Piers is the former leader of the Conservative Group on Camden Council, often entertaining in the council chamber even if you didn’t agree with everything he said. He was a wily operator who landed blows on the Labour council in Camden in its final days, especially on parking and housing.
Sadly for him, like a lot of the Labour councillors from four years ago, he lost his seat in the boroughwide elections in 2006. Too busy helping other wards turn Tory, he missed the Lib Dems closing in on his Belsize ward.
His new book will be perfect for afficianados of Camden politics (i.e a few CNJ hacks and some forgotten councillors who remember the good old days down at Judd Street). Lots of stories and recollections but so not to spoil it and dent the inevitable sales rush, I’ll only mention one. The story of how Mandela Street in Camden Town got its name.
Piers writes in Camden: A Political History about how this “unremarkable back street” was formerly known as ‘Selous Street. “Every town in Rhodesia had possessed a Selous Street named in honour of Frederick Courtney Selous, the great white hunter and explorer who had been killed fighting the Germans in 1916,” he says before telling how anti-Apartheid campaigners including Hugh Bayley – now an MP in York – moved to change its name. Labour rushed to the idea, although some Tories in Camden apparently felt the idea was too radical and with one of its senior members, according to Piers, claiming: “Selous had done more for the world than Mandela had ever done”.
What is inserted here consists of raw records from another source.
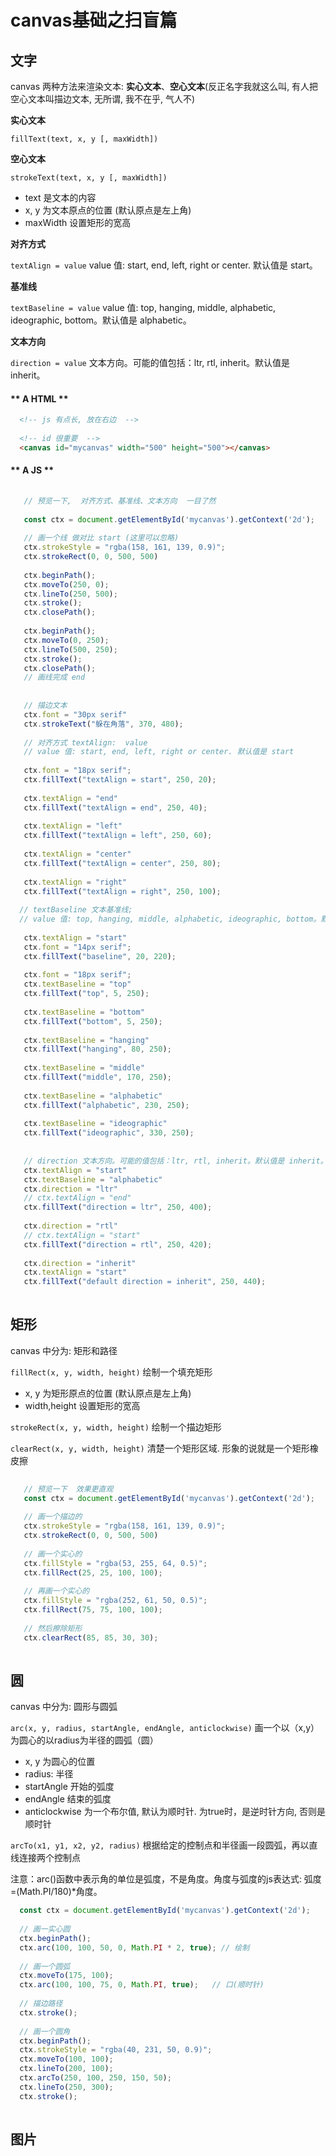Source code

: # canvas基础之扫盲篇


## 文字

canvas 两种方法来渲染文本: **实心文本**、**空心文本**(反正名字我就这么叫, 有人把空心文本叫描边文本, 无所谓, 我不在乎, 气人不)


**实心文本**

`fillText(text, x, y [, maxWidth])`

**空心文本**

`strokeText(text, x, y [, maxWidth])`

* text 是文本的内容
* x, y 为文本原点的位置 (默认原点是左上角)
* maxWidth 设置矩形的宽高

**对齐方式**

`textAlign = value`   value 值: start, end, left, right or center. 默认值是 start。

**基准线**

`textBaseline = value`  value 值: top, hanging, middle, alphabetic, ideographic, bottom。默认值是 alphabetic。

**文本方向**

`direction = value` 文本方向。可能的值包括：ltr, rtl, inherit。默认值是 inherit。

<!-- tabs:start -->

#### ** A HTML **

```html
  <!-- js 有点长, 放在右边  -->
  
  <!-- id 很重要  -->
  <canvas id="mycanvas" width="500" height="500"></canvas>
```


#### ** A JS **

```js
   
   // 预览一下,  对齐方式、基准线、文本方向  一目了然
   
   const ctx = document.getElementById('mycanvas').getContext('2d');
   
   // 画一个线 做对比 start (这里可以忽略)
   ctx.strokeStyle = "rgba(158, 161, 139, 0.9)";
   ctx.strokeRect(0, 0, 500, 500)
   
   ctx.beginPath();
   ctx.moveTo(250, 0);
   ctx.lineTo(250, 500);
   ctx.stroke();
   ctx.closePath();
   
   ctx.beginPath();
   ctx.moveTo(0, 250);
   ctx.lineTo(500, 250);
   ctx.stroke();
   ctx.closePath();
   // 画线完成 end
   
   
   // 描边文本
   ctx.font = "30px serif"
   ctx.strokeText("躲在角落", 370, 480);
   
   // 对齐方式 textAlign:  value
   // value 值: start, end, left, right or center. 默认值是 start
   
   ctx.font = "18px serif";
   ctx.fillText("textAlign = start", 250, 20);
   
   ctx.textAlign = "end"
   ctx.fillText("textAlign = end", 250, 40);
   
   ctx.textAlign = "left"
   ctx.fillText("textAlign = left", 250, 60);
   
   ctx.textAlign = "center"
   ctx.fillText("textAlign = center", 250, 80);
   
   ctx.textAlign = "right"
   ctx.fillText("textAlign = right", 250, 100);
   
  // textBaseline 文本基准线;
  // value 值: top, hanging, middle, alphabetic, ideographic, bottom。默认值是 alphabetic。
   
   ctx.textAlign = "start"
   ctx.font = "14px serif";
   ctx.fillText("baseline", 20, 220);
   
   ctx.font = "18px serif";
   ctx.textBaseline = "top"
   ctx.fillText("top", 5, 250);
   
   ctx.textBaseline = "bottom"
   ctx.fillText("bottom", 5, 250);
   
   ctx.textBaseline = "hanging"
   ctx.fillText("hanging", 80, 250);
   
   ctx.textBaseline = "middle"
   ctx.fillText("middle", 170, 250);
   
   ctx.textBaseline = "alphabetic"
   ctx.fillText("alphabetic", 230, 250);
   
   ctx.textBaseline = "ideographic"
   ctx.fillText("ideographic", 330, 250);
   
   
   // direction 文本方向。可能的值包括：ltr, rtl, inherit。默认值是 inherit。
   ctx.textAlign = "start"
   ctx.textBaseline = "alphabetic"
   ctx.direction = "ltr"
   // ctx.textAlign = "end"
   ctx.fillText("direction = ltr", 250, 400);
   
   ctx.direction = "rtl"
   // ctx.textAlign = "start"
   ctx.fillText("direction = rtl", 250, 420);
   
   ctx.direction = "inherit"
   ctx.textAlign = "start"
   ctx.fillText("default direction = inherit", 250, 440);
   

```

<!-- tabs:end -->


## 矩形

canvas 中分为: 矩形和路径

`fillRect(x, y, width, height)`  绘制一个填充矩形
* x, y 为矩形原点的位置 (默认原点是左上角)
* width,height 设置矩形的宽高

`strokeRect(x, y, width, height)`  绘制一个描边矩形

`clearRect(x, y, width, height)`  清楚一个矩形区域. 形象的说就是一个矩形橡皮擦


```js
   
   // 预览一下  效果更直观
   const ctx = document.getElementById('mycanvas').getContext('2d');
   
   // 画一个描边的
   ctx.strokeStyle = "rgba(158, 161, 139, 0.9)";
   ctx.strokeRect(0, 0, 500, 500)
   
   // 画一个实心的
   ctx.fillStyle = "rgba(53, 255, 64, 0.5)";
   ctx.fillRect(25, 25, 100, 100);
   
   // 再画一个实心的
   ctx.fillStyle = "rgba(252, 61, 50, 0.5)";
   ctx.fillRect(75, 75, 100, 100);
   
   // 然后擦除矩形
   ctx.clearRect(85, 85, 30, 30);
   
```


## 圆
canvas 中分为: 圆形与圆弧


`arc(x, y, radius, startAngle, endAngle, anticlockwise)`  画一个以（x,y）为圆心的以radius为半径的圆弧（圆）

* x, y 为圆心的位置
* radius: 半径
* startAngle 开始的弧度
* endAngle 结束的弧度
* anticlockwise  为一个布尔值, 默认为顺时针. 为true时，是逆时针方向, 否则是顺时针

`arcTo(x1, y1, x2, y2, radius)`  根据给定的控制点和半径画一段圆弧，再以直线连接两个控制点

注意：arc()函数中表示角的单位是弧度，不是角度。角度与弧度的js表达式: 弧度=(Math.PI/180)*角度。

```js
  const ctx = document.getElementById('mycanvas').getContext('2d');
  
  // 画一实心圆
  ctx.beginPath();
  ctx.arc(100, 100, 50, 0, Math.PI * 2, true); // 绘制
  
  // 画一个圆弧
  ctx.moveTo(175, 100);
  ctx.arc(100, 100, 75, 0, Math.PI, true);   // 口(顺时针)
  
  // 描边路径
  ctx.stroke();
  
  // 画一个圆角
  ctx.beginPath();
  ctx.strokeStyle = "rgba(40, 231, 50, 0.9)";
  ctx.moveTo(100, 100);
  ctx.lineTo(200, 100);
  ctx.arcTo(250, 100, 250, 150, 50);
  ctx.lineTo(250, 300);
  ctx.stroke();
  
```

## 图片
The story has a wry conclusion, as Piers explains:
“The debate about Selous proved to be somewhat academic as it turned out that the street had been named not after the great African explorer Frederick Courtney Selous, but after his retiring uncle, Henry Courtney Selous, a frequent exhibitor at the Royal Academy who had lived until his death in 1890 in Bayham Street.
When this was pointed out, Hugh Bayley said, rather sniffily, that he had known all along (but perhaps had simply not bothered to tell anyone).
Anyway, he said, the council must act to avoid confusion with the imperialist, and “I do not personally care for what I have seen of Henry Selous’s paintings”.
The rest of the chapter is also an intriguing, witty read – you can hear Piers’s voice in the words. I gather some old politicos who might have been expected to harbour old grudges have helped Piers tell the tale. Maybe they felt, it’s better to be in on something like this and to have your say, rather than ignore his interview requests and wince later at what ends up in print. Whether it makes me a bit of a geek about Camden’s political history or not, I can’t wait to see the rest of the book.